O texto deveria ser uma síntese das três propostas de emenda à Constituição que o governo apresentou em 2019, no chamado Plano Mais Brasil: a PEC dos Fundos, a PEC do Pacto Federativo e a PEC Emergencial. No começo da semana, uma minuta recebida por líderes partidários chamou a atenção por incluir uma regra que permitiria ao governo burlar o teto de gastos, usando dinheiro de fundos infraconstitucionais que não fossem ratificados pelo Congresso em até dois anos. A última versão, enviada por Bittar aos líderes das bancadas no Senado na terça-feira, já não tinha o dispositivo fura-teto, mas o que entrou no parecer mostra como as ideias originais do governo foram desidratadas pelo relator.

Faltou bravura ao relator tanto para nomear os reais motivos que estão atrasando a tramitação, quanto para enfrentá-los no seu relatório

O Plano Mais Brasil tinha o objetivo central de desengessar os orçamentos públicos e fornecer aos gestores, nas três esferas de governo, meios de colocar as contas em ordem quando as despesas estivessem crescendo a ponto de absorver todas as receitas. Ele incluía o que o ministro Paulo Guedes chama de “três Ds”, em referência a “desvincular” (reduzir o volume de recursos “carimbados”), “desindexar” (impedir reajustes automáticos) e “desobrigar” (em referência a gastos mínimos constitucionais). Previa, também, uma série de medidas para equilibrar os gastos com pessoal na administração pública, incluindo a possibilidade de reduzir salário e jornada de servidores, assim como foi feito na iniciativa privada com os acordos implantados para preservar empregos durante a pandemia de Covid-19.

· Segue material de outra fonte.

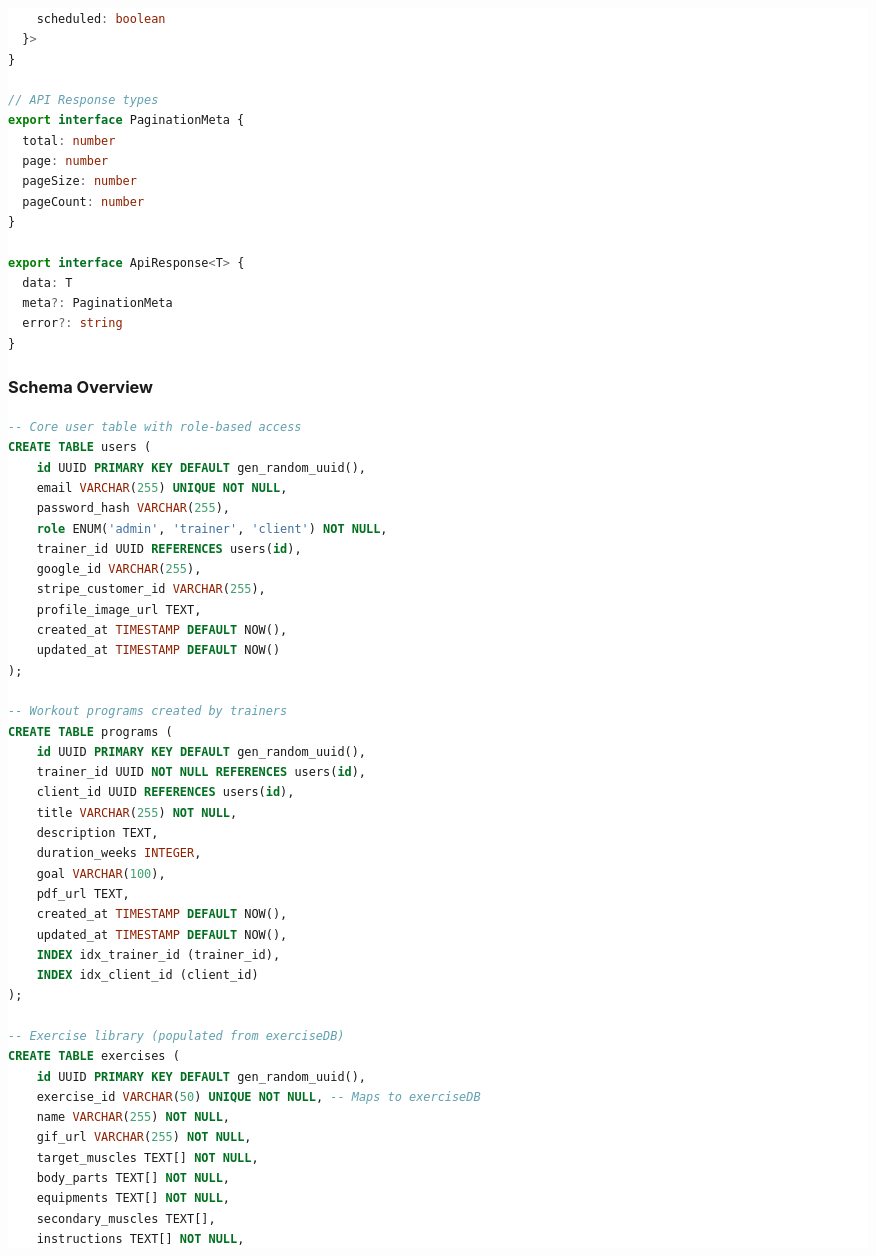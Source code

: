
 ```typescript
    scheduled: boolean
  }>
}

// API Response types
export interface PaginationMeta {
  total: number
  page: number
  pageSize: number
  pageCount: number
}

export interface ApiResponse<T> {
  data: T
  meta?: PaginationMeta
  error?: string
}
```

### Schema Overview

```sql
-- Core user table with role-based access
CREATE TABLE users (
    id UUID PRIMARY KEY DEFAULT gen_random_uuid(),
    email VARCHAR(255) UNIQUE NOT NULL,
    password_hash VARCHAR(255),
    role ENUM('admin', 'trainer', 'client') NOT NULL,
    trainer_id UUID REFERENCES users(id),
    google_id VARCHAR(255),
    stripe_customer_id VARCHAR(255),
    profile_image_url TEXT,
    created_at TIMESTAMP DEFAULT NOW(),
    updated_at TIMESTAMP DEFAULT NOW()
);

-- Workout programs created by trainers
CREATE TABLE programs (
    id UUID PRIMARY KEY DEFAULT gen_random_uuid(),
    trainer_id UUID NOT NULL REFERENCES users(id),
    client_id UUID REFERENCES users(id),
    title VARCHAR(255) NOT NULL,
    description TEXT,
    duration_weeks INTEGER,
    goal VARCHAR(100),
    pdf_url TEXT,
    created_at TIMESTAMP DEFAULT NOW(),
    updated_at TIMESTAMP DEFAULT NOW(),
    INDEX idx_trainer_id (trainer_id),
    INDEX idx_client_id (client_id)
);

-- Exercise library (populated from exerciseDB)
CREATE TABLE exercises (
    id UUID PRIMARY KEY DEFAULT gen_random_uuid(),
    exercise_id VARCHAR(50) UNIQUE NOT NULL, -- Maps to exerciseDB
    name VARCHAR(255) NOT NULL,
    gif_url VARCHAR(255) NOT NULL,
    target_muscles TEXT[] NOT NULL,
    body_parts TEXT[] NOT NULL,
    equipments TEXT[] NOT NULL,
    secondary_muscles TEXT[],
    instructions TEXT[] NOT NULL,
```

Nada disso ficou no relatório. Sobraram os parâmetros para os acionamentos de gatilhos de contenção de gastos e algumas medidas que os governos seriam obrigados a adotar, como a proibição de concursos e reajustes para os atuais servidores, mas sem a redução proporcional de salário e jornada. A possibilidade de extinção dos fundos infraconstitucionais foi mantida; no entanto, o dinheiro neles parado já não poderá servir para abater a dívida pública – como desejava o governo antes mesmo de os gastos com a pandemia elevarem essa dívida a níveis perigosíssimos –, mas apenas para finalidades como combate à pobreza, obras de infraestrutura e segurança nas fronteiras. A redução de incentivos e renúncias fiscais também foi amenizada. Como resultado, a economia potencial com a PEC seria de meros R$ 450 milhões no primeiro ano de sua vigência, contra R$ 12 bilhões caso as propostas originais do governo fossem mantidas.

“Consenso”, “complexidade da matéria” e “momento político”, portanto, são apenas justificativas genéricas do relator para camuflar a dificuldade de enfrentar os lobbies do funcionalismo público, dos promotores de ideologias estatizantes, dos burocratas, dos setores que se aproveitam de benefícios fiscais sem deles necessitar: esses seriam os vencedores caso o relatório de Bittar fosse a votação. A reforma resultante seria pífia – nem mesmo a reforma da Previdência sofreu tamanha desidratação – e a oportunidade de modificar substancialmente o Estado brasileiro, tornando-o mais ágil, estaria perdida por um bom tempo.

O adiamento só servirá de algo se der tempo ao relator para construir o consenso que realmente importa: consenso em torno da necessidade de enfrentar as amarras que fizeram do Estado brasileiro um ente mastodôntico que vive em função de manter a si mesmo, em vez de servir ao cidadão por meio da oferta de serviços de qualidade proporcional ao que retira da sociedade por meio dos impostos. O poder público brasileiro gasta muito e gasta mal, e qualquer “consenso” que mantenha esse estado de coisas é um desserviço ao país.